Triple Vision

How Was School Today: Part two of the History of Education for Canadians who are Blind, Deafblind and Partially Sighted

Episode Summary

Today the Triple Vision team continues with the series on education. In this series we are tracing the history of Canada’s schools for the blind and exploring some key themes around how effective these schools, as well as Canadian schools which undertook the integration of students who were blind and partially sighted, prepared these students for post-secondary study and beyond. In this second episode we talk to two past students of one of Canada’s oldest schools for the blind in Halifax. Terry Kelly attended the Halifax School for the Blind and started his music career in high school, and in 2003, he was appointed to the Order of Canada. Robert Mercer attended the School for the Blind in Halifax, and went on to get a Bachelor’s Degree from St. Mary’s University, and at the age of thirty, he was appointed National President and CEO for the CNIB. "One other thing about the school is that it taught me to be competitive. It's hard to create a full education platform for young children who are blind in a regular school.
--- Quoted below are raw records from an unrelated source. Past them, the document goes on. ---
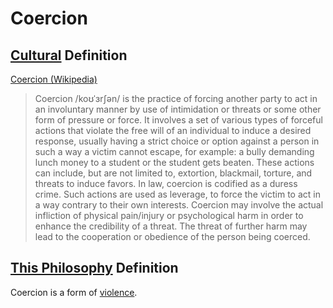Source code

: # Coercion

## [Cultural](./culture.md) Definition

<a href="http://en.wikipedia.org/wiki/Coercion" target="_blank">Coercion (Wikipedia)</a>

> Coercion /koʊˈɜrʃən/ is the practice of forcing another party to act in an involuntary manner by use of intimidation or threats or some other form of pressure or force. It involves a set of various types of forceful actions that violate the free will of an individual to induce a desired response, usually having a strict choice or option against a person in such a way a victim cannot escape, for example: a bully demanding lunch money to a student or the student gets beaten. These actions can include, but are not limited to, extortion, blackmail, torture, and threats to induce favors. In law, coercion is codified as a duress crime. Such actions are used as leverage, to force the victim to act in a way contrary to their own interests. Coercion may involve the actual infliction of physical pain/injury or psychological harm in order to enhance the credibility of a threat. The threat of further harm may lead to the cooperation or obedience of the person being coerced.

## [This Philosophy](./this-philosophy.md) Definition

Coercion is a form of [violence](./violence.md).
You can provide the itinerant teaching, and watch over to make sure that if you don't understand the mathematics that we can teach it in a different way, but all of the other skills are difficult. You can't teach people to play football in the backyard when they can't participate. But we played football, baseball, and we played soccer, and we did all kinds of things as blind children that we couldn't have done with children in a sighted school, for example. We changed the rules and we adapted the game to our own circumstance, but those things happened very naturally."